====== DATA

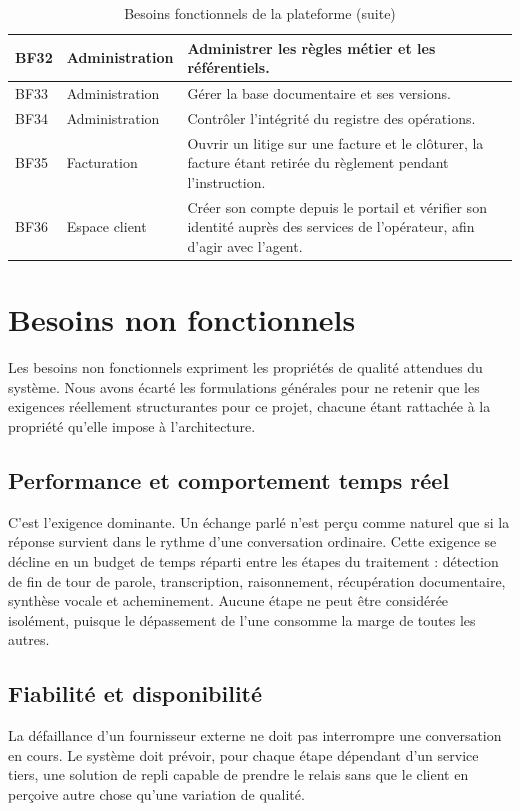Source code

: \begin{table}[H]
\begin{tabular}{|p{1.3cm}|p{3.4cm}|p{9.2cm}|}
\hline
BF32 & Administration & Administrer les règles métier et les référentiels. \\
\hline
BF33 & Administration & Gérer la base documentaire et ses versions. \\
\hline
BF34 & Administration & Contrôler l'intégrité du registre des opérations. \\
\hline
BF35 & Facturation & Ouvrir un litige sur une facture et le clôturer, la facture étant retirée du règlement pendant l'instruction. \\
\hline
BF36 & Espace client & Créer son compte depuis le portail et vérifier son identité auprès des services de l'opérateur, afin d'agir avec l'agent. \\
\hline
\end{tabular}
\caption{Besoins fonctionnels de la plateforme (suite)}
\label{tab:bf-suite}
\end{table}

\section{Besoins non fonctionnels}

Les besoins non fonctionnels expriment les propriétés de qualité attendues du système. Nous avons écarté les formulations générales pour ne retenir que les exigences réellement structurantes pour ce projet, chacune étant rattachée à la propriété qu'elle impose à l'architecture.

\subsection{Performance et comportement temps réel}

C'est l'exigence dominante. Un échange parlé n'est perçu comme naturel que si la réponse survient dans le rythme d'une conversation ordinaire. Cette exigence se décline en un budget de temps réparti entre les étapes du traitement : détection de fin de tour de parole, transcription, raisonnement, récupération documentaire, synthèse vocale et acheminement. Aucune étape ne peut être considérée isolément, puisque le dépassement de l'une consomme la marge de toutes les autres.

\subsection{Fiabilité et disponibilité}

La défaillance d'un fournisseur externe ne doit pas interrompre une conversation en cours. Le système doit prévoir, pour chaque étape dépendant d'un service tiers, une solution de repli capable de prendre le relais sans que le client en perçoive autre chose qu'une variation de qualité.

============

WHAT IS BEING ASKED: Search the data for "étape". Copy every matching line.

WRITTEN SOLUTION:
C'est l'exigence dominante. Un échange parlé n'est perçu comme naturel que si la réponse survient dans le rythme d'une conversation ordinaire. Cette exigence se décline en un budget de temps réparti entre les étapes du traitement : détection de fin de tour de parole, transcription, raisonnement, récupération documentaire, synthèse vocale et acheminement. Aucune étape ne peut être considérée isolément, puisque le dépassement de l'une consomme la marge de toutes les autres.
La défaillance d'un fournisseur externe ne doit pas interrompre une conversation en cours. Le système doit prévoir, pour chaque étape dépendant d'un service tiers, une solution de repli capable de prendre le relais sans que le client en perçoive autre chose qu'une variation de qualité.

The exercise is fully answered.